One hundred years ago this week, Grace Kingsley announced:
Douglas Fairbanks is to stage a spectacular athletic and wild west show on the grounds at his house next Sunday to promote the sale of Liberty Bonds…Admission to the Fairbanks estate at Beverly Hills next Sunday [October 6th] will be absolutely free, but you must prove yourself 100 percent American by purchasing another Liberty Bond from the fifty salesmen who will be on hand to handle the crowds.
The event included an air show by fliers from the U.S. Army Air Service, boxing, jiu-jitsu, acrobatic and wresting demonstrations followed by a wild west show with 100 “real cowboys” and bucking broncho riding, all to benefit the Fourth Liberty Loan Drive.

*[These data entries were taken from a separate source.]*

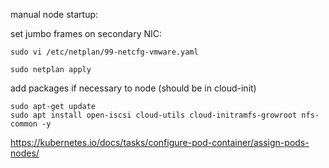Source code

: 
manual node startup:

set jumbo frames on secondary NIC:

```
sudo vi /etc/netplan/99-netcfg-vmware.yaml
```

```
sudo netplan apply
```

add packages if necessary to node (should be in cloud-init)

```
sudo apt-get update
sudo apt install open-iscsi cloud-utils cloud-initramfs-growroot nfs-common -y
```


https://kubernetes.io/docs/tasks/configure-pod-container/assign-pods-nodes/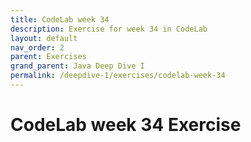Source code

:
 ```yaml
---
title: CodeLab week 34
description: Exercise for week 34 in CodeLab
layout: default
nav_order: 2
parent: Exercises
grand_parent: Java Deep Dive I
permalink: /deepdive-1/exercises/codelab-week-34
---
```


# CodeLab week 34 Exercise
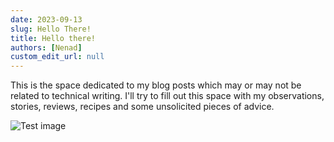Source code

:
 ```yaml
---
date: 2023-09-13
slug: Hello There!
title: Hello there!
authors: [Nenad]
custom_edit_url: null
---
```


This is the space dedicated to my blog posts which may or may not be related to technical writing. I'll try to fill out this space with my observations, stories, reviews, recipes and some unsolicited pieces of advice.

![Test image](R0001180.JPG)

It also offered people the opportunity to see Fairbanks’ estate, where he had shot part of his film that was currently playing at Grauman’s Theater, He Comes Up Smiling. The Los Angeles Herald had a description of the place:
Mr. Fairbanks is the owner of one of the most beautiful homes and attractively laid-out ground in Southern California. It is situated in Beverly Hills, on top of a knoll that overlooks all Los Angeles and affords a fine view of the Pacific. The Fairbanks estate includes 15 acres of grounds, tennis lawn, outdoor swimming pool, war garden, sanitary stables for horses and an immense dog house for Rex, Mr. Fairbanks’ Alaskan malamute.
Unfortunately, we can’t see it now because only two reels of Smiling have survived, and they aren’t the part set at his house.
While everyone was invited, this was an event for rich people only, a forerunner to $10,000-a-plate fundraising dinners for political candidates. Admission was pricy: a Liberty Bond cost $50.00. It was a fine investment, but at a time when the average annual household income about $800, many people couldn’t afford it even though you didn’t need to plunk down the whole fifty dollars—just the initial payment of 10 percent. In those more trusting days, if you wanted to pay by check or money order, you made it out to “Douglas Fairbanks.”

Furthermore, it was hard to get to Beverly Hills then: the streetcars didn’t go anywhere near it. Unless you were a very good walker who liked to climb hills, you needed an automobile.
There was another unusual aspect to the event’s publicity: nobody gave the address. An LA Times article breezily said “all roads lead to Doug Fairbanks’ famous house in Beverly Hills this afternoon” as if everybody just knew where he lived. Perhaps they did. The 1918 City Directory was no help; it had an old address on Hollywood Boulevard for him. I had to look up his draft registration to find it, 1015 Laurel Way.
Of course the event was a great big success, just like his rodeo for the Red Cross in January, netting over $106,650 in Liberty Bonds sales plus an additional $2000 for the Boyle Heights Orphanage from the sale of flowers, refreshments and parking fees. Fairbanks stayed in that house until 1920, when he married Mary Pickford and bought Pickfair at 1143 Summit Drive.
This was to be one of the last large public gatherings for nearly two months, because the influenza pandemic had spread to Los Angeles. It started on army bases, then the first civilian case in Los Angeles was reported on October 1st. On Friday, October 11th the Mayor declared an emergency and closed all schools, theaters, churches, dance halls, pool rooms and other public meeting places as of 6 p.m. that day. Even public funerals weren’t allowed. Though officials promised it would only be temporary, the ban lasted until December 2nd. I’ll have more about it in the coming weeks (theater owners were not happy).

Flu disrupted daily life, but it won’t disrupt this blog. Kingsley managed to avoid getting sick — at 45 she was a little bit old for it, because this strain of influenza mostly affected people between 20 and 40. Plus, the ban on public gatherings did help keep the infection rate in Los Angeles lower than in other places. She soldiered on throughout the epidemic, not missing a day of work. She did her best to keep her column filled with cheerful news and gossip, since there was no film or vaudeville to review.
“Film Star Uses Own Home for New Film,” Los Angeles Herald, October 1, 1918.
“Liberty Bond Show Plans Completed,” Los Angeles Herald, October 4, 1918.
N. Pieter M. O’Leary, “The 1918-1919 Influenza Epidemic in Los Angeles,” Southern California Quarterly, v.86 no.4 (Winter 2004), pp. 391-403.
“Rodeo Proceeds Reach Large Sum,” Los Angeles Times, October 7, 1918.
Truman B. Handy, “Fairbanks Bond Show,” Los Angeles Times, October 6, 1918.